Dependencies refactoring

25 views
Skip to first unread message

Ondřej Čertík

unread,
May 21, 2015, 7:40:29 PM5/21/15
to hash...@googlegroups.com
Hi,

I talked about this with Francois Bissey as well as with Chris Kees
some time ago, and I would like to discuss it publicly here.
Currently, all dependencies must be unique, as they are build using
the same profile.

Use case 1: I would like to have two packages A and B in the same
profile, where A only builds with older swig, and B only builds with
newer swig. It's only a build time dependency, so why not to allow it?

Use case 2: library A is linked against older Lapack, library B is
linked against newer lapack. Program C is linked against A and B, but
doesn't explicitly depend on Lapack. These are all build time
dependencies. The problem is, that we should not allow this kind of
linking, as the symbols will be mixed up with the two versions of
Lapack.

Use case 3: You have the same A and B libraries, however this time the
package C has a binary c1 that is linked with A, and binary c2 that is
linked with B. Then there is no problem.


It needs to be the package maintainer who decides what the situation
is. One solution is to have these kind of dependencies in Hashdist:

* build-nonlink (do not need to be unique)

* build-link (must be recursively unique for the given package, but do
not need to be unique for the profile)

* run (must be unique for the whole profile)

The profile is only constructed (i.e. linked) with the packages
specified in run, recursively. The build-link and build-nonlink are
only used during the build and they may be linked using rpath (i.e.
also used at runtime), but they will *not* be explicitly linked in the
profile.

The build-nonlink is for the use case 1, it would be the swig package.
The build-link is for the use case 2, it would be lapack for A, B, as
well as the packages A, B for C (and so Hashdist would complain if you
try to build the package C). Finally, in use case 3, you would also
use build-link for packages A, B, but build-nonlink for package C.


But perhaps there are other solutions, so I wanted to ask for opinions here.

Francois, how would the use cases 1, 2 and 3 be handled in Gentoo?

Ondrej

François Bissey

unread,
May 21, 2015, 10:55:37 PM5/21/15
to hash...@googlegroups.com
On 05/22/15 11:40, Ondřej Čertík wrote:
> Francois, how would the use cases 1, 2 and 3 be handled in Gentoo?

Since you ask specifically.

Case 1:
Two possible roads:
* patching (A) to build with newer swig, unless undesirable for
other reasons.
* Use slots.

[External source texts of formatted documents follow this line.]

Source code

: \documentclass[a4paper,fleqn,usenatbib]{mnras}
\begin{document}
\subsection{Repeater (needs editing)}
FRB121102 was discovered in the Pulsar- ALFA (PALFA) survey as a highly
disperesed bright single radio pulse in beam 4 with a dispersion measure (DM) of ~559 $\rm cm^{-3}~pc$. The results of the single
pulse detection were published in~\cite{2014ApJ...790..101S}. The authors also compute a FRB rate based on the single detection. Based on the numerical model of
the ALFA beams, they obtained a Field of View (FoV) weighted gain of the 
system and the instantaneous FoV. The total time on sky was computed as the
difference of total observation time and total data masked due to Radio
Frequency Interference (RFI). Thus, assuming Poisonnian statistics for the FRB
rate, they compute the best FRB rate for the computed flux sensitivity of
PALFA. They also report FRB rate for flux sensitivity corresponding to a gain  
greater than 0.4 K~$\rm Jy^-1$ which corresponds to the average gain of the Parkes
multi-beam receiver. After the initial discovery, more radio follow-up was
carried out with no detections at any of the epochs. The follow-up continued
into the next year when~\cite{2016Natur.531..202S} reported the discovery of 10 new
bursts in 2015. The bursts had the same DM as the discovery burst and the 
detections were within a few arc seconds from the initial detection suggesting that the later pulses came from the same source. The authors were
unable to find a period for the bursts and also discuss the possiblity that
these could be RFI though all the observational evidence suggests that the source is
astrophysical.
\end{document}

You can have two versions of the same package installed
at the same time. One usually will be default and the other one may have
an altered name. In extreme case you may have a mechanism to switch
between the two.

For swig in particular:
dev-lang/swig
Available versions:
(1) 1.3.40-r2^t
(0) 2.0.9^t ~2.0.12^t ~3.0.2^t ~3.0.4^t 3.0.5^t

Any version 2 to 3 is in slot 0 and you can only have one version
from that slot installed at a time. You can install swig 1.3.40 at
the same time than 2.0.9 or 3.0.5 for example. swing 1.3.40 gets a "1.3"
suffix.

Case 2:
There is only one slot for most lapack you can install, so we don't
have the exact situation. But old version has to be qualified, in
linux parlance, if both version have the same "soname" then they have
the same API and the first one in your runpath, ld.so.conf cache will
be the one used - without incident. If they don't have the same soname
they are different libraries as far as the linker is concerned. I am
uncertain what behavior you get for duplicate symbols when (C) runs.

While we cannot an old and new version of lapack, we can have lapack
from ATLAS or lapack-reference compiled against one of the blas
implementations available or a proprietary one (MKL). You can get
in case 2 that way and Gentoo does nothing to stop you currently.
Because all those lapacks have different soname see previous paragraph.

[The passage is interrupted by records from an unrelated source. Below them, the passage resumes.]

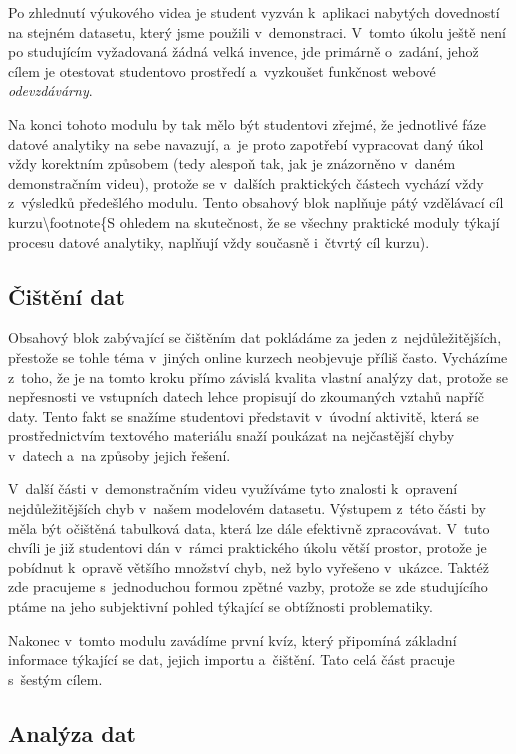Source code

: Po zhlednutí výukového videa je student vyzván k~aplikaci nabytých dovedností na stejném datasetu, který jsme použili v~demonstraci. V~tomto úkolu ještě není po studujícím vyžadovaná žádná velká invence, jde primárně o~zadání, jehož cílem je otestovat studentovo prostředí a~vyzkoušet funkčnost webové \emph{odevzdávárny}.

Na konci tohoto modulu by tak mělo být studentovi zřejmé, že jednotlivé fáze datové analytiky na sebe navazují, a~je proto zapotřebí vypracovat daný úkol vždy korektním způsobem (tedy alespoň tak, jak je znázorněno v~daném demonstračním videu), protože se v~dalších praktických částech vychází vždy z~výsledků předešlého modulu. Tento obsahový blok naplňuje pátý vzdělávací cíl kurzu\textbackslash footnote\{S ohledem na skutečnost, že se všechny praktické moduly týkají procesu datové analytiky, naplňují vždy současně i~čtvrtý cíl kurzu).

\hypertarget{ux10diux161tux11bnuxed-dat}{%
\subsection{Čištění dat}\label{ux10diux161tux11bnuxed-dat}}

Obsahový blok zabývající se čištěním dat pokládáme za jeden z~nejdůležitějších, přestože se tohle téma v~jiných online kurzech neobjevuje příliš často. Vycházíme z~toho, že je na tomto kroku přímo závislá kvalita vlastní analýzy dat, protože se nepřesnosti ve vstupních datech lehce propisují do zkoumaných vztahů napříč daty. Tento fakt se snažíme studentovi představit v~úvodní aktivitě, která se prostřednictvím textového materiálu snaží poukázat na nejčastější chyby v~datech a~na způsoby jejich řešení.

V~další části v~demonstračním videu využíváme tyto znalosti k~opravení nejdůležitějších chyb v~našem modelovém datasetu. Výstupem z~této části by měla být očištěná tabulková data, která lze dále efektivně zpracovávat. V~tuto chvíli je již studentovi dán v~rámci praktického úkolu větší prostor, protože je pobídnut k~opravě většího množství chyb, než bylo vyřešeno v~ukázce. Taktéž zde pracujeme s~jednoduchou formou zpětné vazby, protože se zde studujícího ptáme na jeho subjektivní pohled týkající se obtížnosti problematiky.

Nakonec v~tomto modulu zavádíme první kvíz, který připomíná základní informace týkající se dat, jejich importu a~čištění. Tato celá část pracuje s~šestým cílem.

\hypertarget{analuxfdza-dat}{%
\subsection{Analýza dat}\label{analuxfdza-dat}}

Things could get more interesting if (C) links against lapack. There
is one active lapack to compile against at any time. You have an utility
to switch. (C) could be linked against a third lapack...

Here we let user shoot themselves in the foot. In practice very few
non-dev types have more than one lapack. While I am avoiding
inconsistencies I have had only one experience where things would go
funny in that case. Would have to look for it in old log-entries and emails.

Case 3:
No issue there.

Francois Bissey

unread,
May 22, 2015, 1:20:31 AM5/22/15
to hash...@googlegroups.com
Now that I am over the school rush I should add an addendum to
case 2.

1) I was supposing dynamic libraries. static linking is also fun and
different but I assumed that it was avoided.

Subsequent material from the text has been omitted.